FOREIGN exchange markets have been notorious over the past year for their rapid fluctuations and numerous driving forces, which can make holding a position in a currency pair a particularly nail-biting experience for any trader, whatever their level.
But greater stability in the markets over recent months has seen a number of trends emerge in the currency markets, such as US dollar weakness and falls in sterling, while the yen and the Aussie dollar have both been steadily gaining strength.
This is not just good news for your cuticles, it can also be good for your profit and loss account. While one of the first lessons of any type of trading is to develop a plan and be disciplined enough to stick to it, there are some cases where currency traders can use the technique called averaging in, ie changing their position size throughout the life of the trade to maximise their profits and minimise their exposure to risk.
This technique of gradually building up positions or staggering an exit has two key benefits for traders. Firstly, by buying/selling at successively higher/lower prices – depending on whether you are long or short respectively – allows you to improve the average price of your position and increase your position size.
Secondly, you can build up or reduce your position in a currency pair depending on how confident you are in the trade – this is ideal for investors who are new to the currency markets and gaining experience. As your view begins to be realised, you can add to your position and maximise your profit potential. Equally, if you lose confidence in your trade, or if the market starts moving against you, you can scale back your exposure to reduce your risk.
Averaging in makes more sense in trades with medium- and long-term time frames where a reversal is anticipated. Short-term trades are usually purely speculative and you don’t want to compound your losses.
TRADE WITHIN A TRADE
However, that shouldn’t stop you from trading within a trade, where you briefly add to your position in a currency pair to take advantage of some economic data – for example an interest rate decision.

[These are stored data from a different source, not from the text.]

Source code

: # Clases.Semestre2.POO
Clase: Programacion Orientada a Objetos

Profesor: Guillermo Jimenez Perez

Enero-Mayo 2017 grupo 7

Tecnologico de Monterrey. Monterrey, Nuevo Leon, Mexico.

But remember, doubling your position doubles your exposure and your risk, which is why it is generally unadvisable to average into losing trades. You are also not taking advantage of the current direction of the market, increasing the opportunity cost of the strategy.
When a position starts to turn against you, then you would want to get out of, say, half of the position and reduce your exposure, says Philip Gillett at IG Index. “If it does fall further then I can buy it again at a cheaper rate or if it continues to go against me then I can get out entirely and I am not as badly off as I would have been,” he adds.
With currencies no longer wildly fluctuating, averaging in and out of positions is a good way to fine tune your trading strategy.